The scientific method isn’t what it used to be

I confess to being less of a “global warming skeptic” than I believe my fellow Power Liners, John and Scott, are. But I become pretty skeptical pretty quickly when I read that scientists at the University of East Anglia’s Climate Research Unit (CRU) – the ones whose email correspondence reveals less than a solid commitment to honesty in science – have admitted that much of the raw data upon which their conclusions regarding global warming over the past 150 years are based was thrown out by the CRU. They claim that the documents were dumped to save space when the CRU moved to a new building.
Without the underlying data, other scientists cannot check the work that gives rise to the CRU’s findings of a long-term rise in temperature over the past 150 years. As the Times of London points out, these findings “are one of the main pieces of evidence used by the Intergovernmental Panel on Climate Change, which says global warming is a threat to humanity.”
In the law, the discovery of this sort of intentional document destruction would quite likely give rise to some form of “adverse inference instruction,” wherein the judge would instruct or encourage the jury to assume that the discarded evidence was harmful to the case of the party that destroyed it. I might be hesitant to apply this logic to the world of scientific inquiry were it not for the fact that the CRU scientists have demonstrated as little regard for honest adjudication of their position as your run-of-the-mill spoliator of evidence.
To be sure, the current head of the CRU was not in charge when the data were thrown away in the 1980s.
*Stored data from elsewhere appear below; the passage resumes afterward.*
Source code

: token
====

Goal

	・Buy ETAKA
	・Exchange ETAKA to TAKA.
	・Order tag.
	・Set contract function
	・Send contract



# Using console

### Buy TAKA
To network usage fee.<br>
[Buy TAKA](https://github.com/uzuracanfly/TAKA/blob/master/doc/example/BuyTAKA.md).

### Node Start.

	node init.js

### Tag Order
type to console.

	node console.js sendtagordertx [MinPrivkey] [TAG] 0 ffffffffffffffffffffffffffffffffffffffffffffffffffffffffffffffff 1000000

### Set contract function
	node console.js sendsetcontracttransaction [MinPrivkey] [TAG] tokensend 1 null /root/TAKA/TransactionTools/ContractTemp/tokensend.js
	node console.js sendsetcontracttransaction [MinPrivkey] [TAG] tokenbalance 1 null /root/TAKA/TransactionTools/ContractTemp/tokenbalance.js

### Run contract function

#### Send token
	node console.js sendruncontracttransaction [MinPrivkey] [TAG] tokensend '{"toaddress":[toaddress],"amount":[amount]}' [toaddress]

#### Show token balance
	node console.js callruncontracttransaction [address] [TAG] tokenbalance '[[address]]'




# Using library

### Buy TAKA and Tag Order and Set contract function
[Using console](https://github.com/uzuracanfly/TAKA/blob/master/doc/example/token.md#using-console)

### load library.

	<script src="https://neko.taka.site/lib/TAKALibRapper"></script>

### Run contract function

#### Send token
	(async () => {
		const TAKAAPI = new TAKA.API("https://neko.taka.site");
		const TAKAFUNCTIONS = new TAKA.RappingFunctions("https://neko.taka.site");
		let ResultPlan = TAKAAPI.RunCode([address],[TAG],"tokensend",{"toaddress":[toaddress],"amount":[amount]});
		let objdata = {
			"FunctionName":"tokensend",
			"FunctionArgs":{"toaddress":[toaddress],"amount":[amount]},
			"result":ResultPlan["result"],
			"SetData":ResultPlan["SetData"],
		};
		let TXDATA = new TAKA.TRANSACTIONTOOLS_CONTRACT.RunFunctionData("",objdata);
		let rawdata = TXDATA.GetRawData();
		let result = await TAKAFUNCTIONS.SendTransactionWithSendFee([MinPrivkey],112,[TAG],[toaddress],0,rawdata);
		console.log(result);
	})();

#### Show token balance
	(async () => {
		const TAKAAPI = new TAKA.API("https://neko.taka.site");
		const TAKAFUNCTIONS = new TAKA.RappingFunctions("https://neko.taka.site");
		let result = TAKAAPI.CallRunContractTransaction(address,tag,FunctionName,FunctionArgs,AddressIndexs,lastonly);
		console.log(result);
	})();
Moreover, climate change was not such a heavily politicized issue in those days.
Still, Roger Pielke, the Colorado professor who asked for the records, is quite correct when he says that the CRU is basically insisting that we trust it, a demand that’s inconsistent with the scientific method for resolving debates.
One need not be a hard-core global warming skeptic to question whether we should alter the way we live in response to predictions based on findings that cannot be checked because the raw data was intentionally destroyed by the outfit that made the findings.